IEEE RFID 2016 has curated four stimulating talks on current trends in RFID and IoT. Join the discussion after the opening plenary! In this rousing segment, we explore the future directions that RFID technology will take.
First, the future of ultra-wideband localization is hashed out for cheap, low-energy tags. How much accuracy and precision do we require in this application? Can cheap tags support such wide bandwidths? In the second talk, we discuss the unique needs of indoor positioning and where the roadmap of upcoming communications technologies leads us. Third, a new network management technique helps decode noisy sensor messages and reduce missed reads of tags. Lastly, we discuss the challenges of providing ever increasing computing power in ever decreasing package sizes.

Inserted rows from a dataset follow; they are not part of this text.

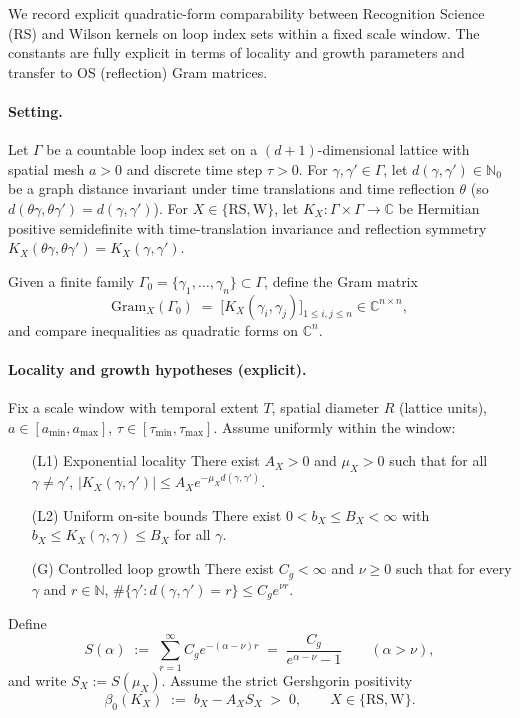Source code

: \documentclass[11pt]{amsart}
\begin{document}
We record explicit quadratic-form comparability between Recognition Science (RS) and Wilson kernels on loop index sets within a fixed scale window. The constants are fully explicit in terms of locality and growth parameters and transfer to OS (reflection) Gram matrices.

\paragraph{Setting.}
Let $\Gamma$ be a countable loop index set on a $(d{+}1)$-dimensional lattice with spatial mesh $a>0$ and discrete time step $\tau>0$. For $\gamma,\gamma'\in\Gamma$, let $d(\gamma,\gamma')\in\mathbb{N}_0$ be a graph distance invariant under time translations and time reflection $\theta$ (so $d(\theta\gamma,\theta\gamma')=d(\gamma,\gamma')$). For $X\in\{\mathrm{RS},\mathrm{W}\}$, let $K_X:\Gamma\times\Gamma\to\mathbb{C}$ be Hermitian positive semidefinite with time-translation invariance and reflection symmetry $K_X(\theta\gamma,\theta\gamma')=K_X(\gamma,\gamma')$.

Given a finite family $\Gamma_0=\{\gamma_1,\ldots,\gamma_n\}\subset\Gamma$, define the Gram matrix
\[
  \mathrm{Gram}_X(\Gamma_0)\;=\;\bigl[K_X(\gamma_i,\gamma_j)\bigr]_{1\le i,j\le n}\in\mathbb{C}^{n\times n},
\]
and compare inequalities as quadratic forms on $\mathbb{C}^n$.

\paragraph{Locality and growth hypotheses (explicit).}
Fix a scale window with temporal extent $T$, spatial diameter $R$ (lattice units), $a\in[a_{\min},a_{\max}]$, $\tau\in[\tau_{\min},\tau_{\max}]$. Assume uniformly within the window:
\begin{itemize}
  \item[(L1) Exponential locality] There exist $A_X>0$ and $\mu_X>0$ such that for all $\gamma\ne\gamma'$, $|K_X(\gamma,\gamma')|\le A_X e^{-\mu_X d(\gamma,\gamma')}$.
  \item[(L2) Uniform on-site bounds] There exist $0<b_X\le B_X<\infty$ with $b_X\le K_X(\gamma,\gamma)\le B_X$ for all $\gamma$.
  \item[(G) Controlled loop growth] There exist $C_g<\infty$ and $\nu\ge 0$ such that for every $\gamma$ and $r\in\mathbb{N}$, $\#\{\gamma': d(\gamma,\gamma')=r\}\le C_g e^{\nu r}$.
\end{itemize}

Define
\[
  S(\alpha)\;:=\;\sum_{r=1}^\infty C_g e^{-(\alpha-\nu) r}\;=\;\frac{C_g}{e^{\alpha-\nu}-1}\qquad (\alpha>\nu),
\]
and write $S_X:=S(\mu_X)$. Assume the strict Gershgorin positivity
\[
  \beta_0(K_X)\;:=\;b_X - A_X S_X\;>\;0,\qquad X\in\{\mathrm{RS},\mathrm{W}\}.
\]
\end{document}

In the new scenarios foreseen by the Internet of Things (IoT), industrial and consumer systems will be required to detect and localize tagged items with high accuracy using cheap, energy autonomous, and disposable tags. In this context, the paper provides a survey on recent developments in the field of passive ultra-wideband (UWB) radio-frequency identification (RFID) by discussing the main advantages and open issues in providing high positioning accuracy with energy autonomous devices. The potential cutting-edge technologies for next generation UWB-RFID as a key enabler for the IoT are also envisioned.
The paper envisions highly accurate and reliable indoor positioning – at accuracy levels in the 10 cm range – which will enable a large number of innovative location-based applications. Such accuracy levels essentially allow for a useful real-time interaction of humans and cyber-physical systems yielding services such as activity recognition, navigation at “shelf” level, geofencing, process monitoring, and process control. The paper reviews the difficulties faced by indoor positioning systems and the potential capabilities of upcoming generations of wireless systems that will increasingly make high-accuracy positioning available in near future. It also speculates about new approaches towards accurate positioning of RFID tags.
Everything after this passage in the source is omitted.